I’m sure many of you have ridden the “Frisco Silver Dollar Line” at Silver Dollar City, near Branson, Missouri. And of course your train got held up by that no good Alfie and Ralphie Bolin gang. I’ve had people ask me if there really was a historic Alfie and Ralphie Bolin.
There really was an Alfred “Alf” Bolin, born in Stone County, Missouri, in December of 1842. As for his brother Ralphie, well I think they just made him up for the train robbery skit.
Alf was already an outlaw when the Civil War began. The outbreak of hostilities turned him into one of the most notorious bushwhackers of the Missouri and Arkansas borderland. He robbed and murdered, taking revenge on the families of union soldiers or any families that were suspected of giving any kind of aid to the North.
In one incident that occurred near the old village of Day, Missouri, he murdered a 16-year-old boy named Dave Tittsworth. Some of the local women gathered and one asked Bolin why he wasn’t ashamed of murdering the innocent lad.
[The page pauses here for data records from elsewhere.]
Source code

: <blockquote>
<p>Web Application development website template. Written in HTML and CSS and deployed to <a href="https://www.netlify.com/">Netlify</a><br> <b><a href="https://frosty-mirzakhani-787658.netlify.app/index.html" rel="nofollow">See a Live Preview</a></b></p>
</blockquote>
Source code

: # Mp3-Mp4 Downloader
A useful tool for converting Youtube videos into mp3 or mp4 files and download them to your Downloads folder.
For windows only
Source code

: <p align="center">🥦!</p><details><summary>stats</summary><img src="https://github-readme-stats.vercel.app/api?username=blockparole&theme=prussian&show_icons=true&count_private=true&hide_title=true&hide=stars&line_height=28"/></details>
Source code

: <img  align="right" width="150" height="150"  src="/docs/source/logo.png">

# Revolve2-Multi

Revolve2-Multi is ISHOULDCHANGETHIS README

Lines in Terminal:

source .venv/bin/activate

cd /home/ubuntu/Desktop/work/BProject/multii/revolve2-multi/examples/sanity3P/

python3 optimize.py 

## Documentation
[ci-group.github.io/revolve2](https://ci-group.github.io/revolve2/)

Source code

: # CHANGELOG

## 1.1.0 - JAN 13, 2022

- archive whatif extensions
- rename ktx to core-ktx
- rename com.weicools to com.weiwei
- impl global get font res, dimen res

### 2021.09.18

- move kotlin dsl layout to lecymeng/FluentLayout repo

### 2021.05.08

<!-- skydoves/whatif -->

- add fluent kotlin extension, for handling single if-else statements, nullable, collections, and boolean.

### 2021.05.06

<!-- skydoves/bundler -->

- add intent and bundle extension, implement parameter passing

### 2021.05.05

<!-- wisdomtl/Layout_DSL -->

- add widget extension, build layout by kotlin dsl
Bolin said, “Get in yer houses and shut yer mouths if ya wanna save yer own scalps. That makes 19 I’ve kilt.”
Another victim was 12-year-old Bill Willis. He lived on Roark Creek, which is near present day Branson. The boy was carrying some ears of corn out of a field. When Bill stopped to climb over a rail fence, he was shot and killed by Alf Bolin.
Bushwhackers of that time often agreed with the practice of murdering young boys. Their reasoning was that if they didn’t kill the lad, they would be facing him in a shootout a few years later. However, both the North and South condemned this practice as nothing other than the murder of an innocent child.
The old men were not safe either. An 80-year-old man from Christian County, known as Old Man Budd, was driving an ox team south across the White River. On the return trip, he met up with Alf Bolin and his gang on the banks of White River. Alf ordered Budd to wade out in the river. Then Alf shot and killed him. Budd’s body slumped into the river and was carried away by the current.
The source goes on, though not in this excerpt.